-- RECORDS FOR THIS TASK follows --

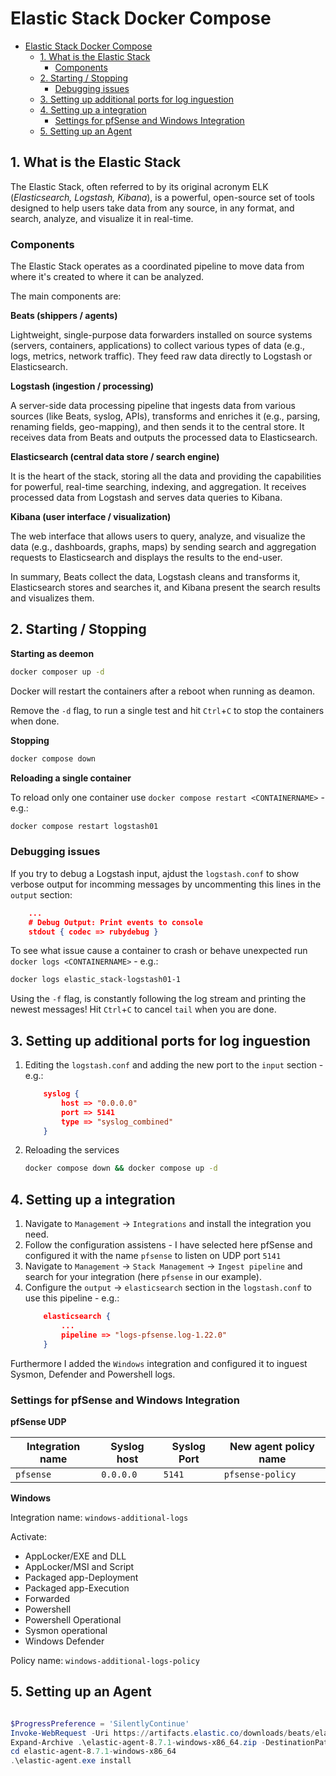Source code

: # Elastic Stack Docker Compose

- [Elastic Stack Docker Compose](#elastic-stack-docker-compose)
  - [1. What is the Elastic Stack](#1-what-is-the-elastic-stack)
    - [Components](#components)
  - [2. Starting / Stopping](#2-starting--stopping)
    - [Debugging issues](#debugging-issues)
  - [3. Setting up additional ports for log inguestion](#3-setting-up-additional-ports-for-log-inguestion)
  - [4. Setting up a integration](#4-setting-up-a-integration)
    - [Settings for pfSense and Windows Integration](#settings-for-pfsense-and-windows-integration)
  - [5. Setting up an Agent](#5-setting-up-an-agent)


## 1. What is the Elastic Stack

The Elastic Stack, often referred to by its original acronym ELK (*Elasticsearch, Logstash, Kibana*), is a powerful, open-source set of tools designed to help users take data from any source, in any format, and search, analyze, and visualize it in real-time. 

### Components

The Elastic Stack operates as a coordinated pipeline to move data from where it's created to where it can be analyzed. 

The main components are:

**Beats (shippers / agents)**

Lightweight, single-purpose data forwarders installed on source systems (servers, containers, applications) to collect various types of data (e.g., logs, metrics, network traffic). They feed raw data directly to Logstash or Elasticsearch.

**Logstash (ingestion / processing)** 

A server-side data processing pipeline that ingests data from various sources (like Beats, syslog, APIs), transforms and enriches it (e.g., parsing, renaming fields, geo-mapping), and then sends it to the central store.	It receives data from Beats and outputs the processed data to Elasticsearch.

**Elasticsearch (central data store / search engine)**

It is the heart of the stack, storing all the data and providing the capabilities for powerful, real-time searching, indexing, and aggregation.	It receives processed data from Logstash and serves data queries to Kibana.

**Kibana (user interface / visualization)**

The web interface that allows users to query, analyze, and visualize the data (e.g., dashboards, graphs, maps) by sending search and aggregation requests to Elasticsearch and displays the results to the end-user.

In summary, Beats collect the data, Logstash cleans and transforms it, Elasticsearch stores and searches it, and Kibana present the search results and visualizes them.

## 2. Starting / Stopping

**Starting as deemon**

```bash
docker composer up -d
```

Docker will restart the containers after a reboot when running as deamon. 

Remove the `-d` flag, to run a single test and hit `Ctrl`+`C` to stop the containers when done.

**Stopping**

```bash
docker compose down
```

**Reloading a single container**

To reload only one container use `docker compose restart <CONTAINERNAME>` - e.g.:

```bash
docker compose restart logstash01
```

### Debugging issues

If you try to debug a Logstash input, ajdust the `logstash.conf` to show verbose output for incomming messages by uncommenting this lines in the `output` section:

```json
    ...
    # Debug Output: Print events to console
    stdout { codec => rubydebug }
```

To see what issue cause a container to crash or behave unexpected run `docker logs <CONTAINERNAME>` - e.g.:

```bash
docker logs elastic_stack-logstash01-1
```

Using the `-f` flag, is constantly following the log stream and printing the newest messages! Hit `Ctrl`+`C` to cancel `tail` when you are done.

## 3. Setting up additional ports for log inguestion

 1. Editing the `logstash.conf` and adding the new port to the `input` section - e.g.:  
    ```json
        syslog {
            host => "0.0.0.0"
            port => 5141
            type => "syslog_combined" 
        }
    ```

 2. Reloading the services  
    ```bash
    docker compose down && docker compose up -d
    ```

## 4. Setting up a integration

 1. Navigate to `Management` -> `Integrations` and install the integration you need.
 2. Follow the configuration assistens - I have selected here pfSense and configured it with the name `pfsense` to listen on UDP port `5141`
 3. Navigate to `Management` -> `Stack Management` -> `Ingest pipeline` and search for your integration (here `pfsense` in our example).
 4. Configure the `output` -> `elasticsearch` section in the `logstash.conf` to use this pipeline - e.g.:  
    ```json
        elasticsearch {
            ...
            pipeline => "logs-pfsense.log-1.22.0" 
        }
    ```

Furthermore I added the `Windows` integration and configured it to inguest Sysmon, Defender and Powershell logs.

### Settings for pfSense and Windows Integration

**pfSense UDP**

| Integration name | Syslog host | Syslog Port | New agent policy name |
|------------------|-------------|-------------|-----------------------|
| `pfsense`        | `0.0.0.0`   | `5141`      | `pfsense-policy`      |

**Windows**

Integration name: `windows-additional-logs`

Activate:

 - AppLocker/EXE and DLL
 - AppLocker/MSI and Script
 - Packaged app-Deployment
 - Packaged app-Execution
 - Forwarded
 - Powershell
 - Powershell Operational
 - Sysmon operational
 - Windows Defender

Policy name: `windows-additional-logs-policy`

## 5. Setting up an Agent 

```powershell

$ProgressPreference = 'SilentlyContinue'
Invoke-WebRequest -Uri https://artifacts.elastic.co/downloads/beats/elastic-agent/elastic-agent-8.7.1-windows-x86_64.zip -OutFile elastic-agent-8.7.1-windows-x86_64.zip
Expand-Archive .\elastic-agent-8.7.1-windows-x86_64.zip -DestinationPath .
cd elastic-agent-8.7.1-windows-x86_64
.\elastic-agent.exe install
```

-- RECORDS FOR THIS TASK concluded --

WHAT THE TASK ASKS:
An exact copy of the lines above between the line holding "(shippers / agents)**" and the line holding "(ingestion / processing)**", inclusive, is the whole answer.

PROBLEM SOLUTION:
**Beats (shippers / agents)**

Lightweight, single-purpose data forwarders installed on source systems (servers, containers, applications) to collect various types of data (e.g., logs, metrics, network traffic). They feed raw data directly to Logstash or Elasticsearch.

**Logstash (ingestion / processing)** 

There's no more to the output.